This is keylogger tool which will stream keys from a victim machine to a remote python server
To setup the server, simple copy server.py onto an internet-facing linux machine (a VPS would do) and run the server code using python
i.e python server.py
The server is automatically set to open port 31337...DO NOT CHANGE THIS.
To setup your own binary exe, run the setup tool and enter the IP address of your callback server when prompted.
The setup tool will then generate an exe by the name of keylogger.exe
keylogger.exe will be the malware file that you will put on the target machine.
This file can be renamed to anything you want.
Keylogs will be saved to the server backend in the same directory as server.py and will be named by the IP address of the victim the log came from.
You can connect to the server as a client by making a telnet connection to your server's IP address via port 12345
Login using the default username and password username: username password: password
These default passwords can be changed in the code.

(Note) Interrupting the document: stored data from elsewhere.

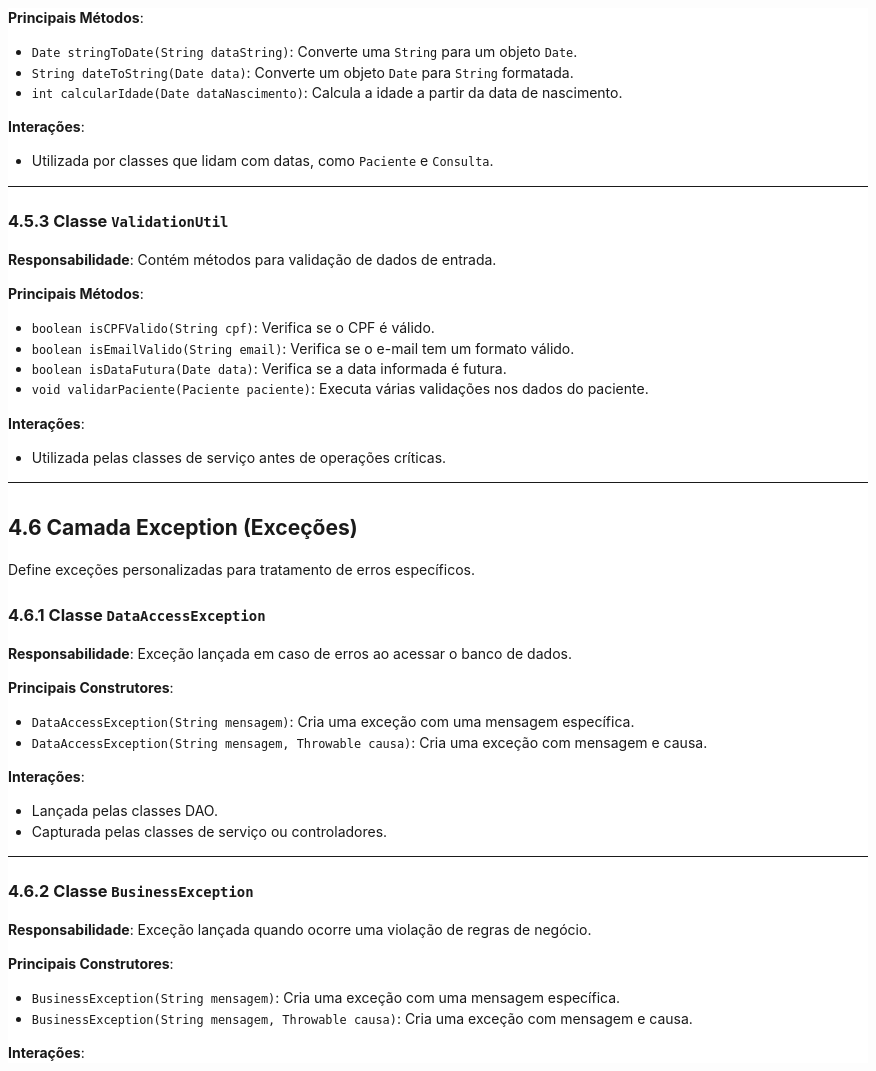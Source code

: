 **Principais Métodos**:

- `Date stringToDate(String dataString)`: Converte uma `String` para um objeto `Date`.
- `String dateToString(Date data)`: Converte um objeto `Date` para `String` formatada.
- `int calcularIdade(Date dataNascimento)`: Calcula a idade a partir da data de nascimento.

**Interações**:

- Utilizada por classes que lidam com datas, como `Paciente` e `Consulta`.

---

### 4.5.3 Classe `ValidationUtil`

**Responsabilidade**: Contém métodos para validação de dados de entrada.

**Principais Métodos**:

- `boolean isCPFValido(String cpf)`: Verifica se o CPF é válido.
- `boolean isEmailValido(String email)`: Verifica se o e-mail tem um formato válido.
- `boolean isDataFutura(Date data)`: Verifica se a data informada é futura.
- `void validarPaciente(Paciente paciente)`: Executa várias validações nos dados do paciente.

**Interações**:

- Utilizada pelas classes de serviço antes de operações críticas.

---

## 4.6 Camada Exception (Exceções)

Define exceções personalizadas para tratamento de erros específicos.

### 4.6.1 Classe `DataAccessException`

**Responsabilidade**: Exceção lançada em caso de erros ao acessar o banco de dados.

**Principais Construtores**:

- `DataAccessException(String mensagem)`: Cria uma exceção com uma mensagem específica.
- `DataAccessException(String mensagem, Throwable causa)`: Cria uma exceção com mensagem e causa.

**Interações**:

- Lançada pelas classes DAO.
- Capturada pelas classes de serviço ou controladores.

---

### 4.6.2 Classe `BusinessException`

**Responsabilidade**: Exceção lançada quando ocorre uma violação de regras de negócio.

**Principais Construtores**:

- `BusinessException(String mensagem)`: Cria uma exceção com uma mensagem específica.
- `BusinessException(String mensagem, Throwable causa)`: Cria uma exceção com mensagem e causa.

**Interações**:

If you would like to add more logins, there is a file by the name ADMINS.txt which will be found in the same directory as server.py
You can add one login per line in this file using the following format...
username1:password1
username2:password2
username3:password3
username4:password4
Because this tool is free, there will be some limitations to preserve analysis in the wild.
Unlike the private version of my Remote Access Tool(DARTEN) which this sources from, There is no...
-Directory Traversal
-Process Hollowing
-File Dropping
-Dll Injection
-Dynamic Registry Modification
-Process Monitoring
This tool does create a registry key to ensure persistance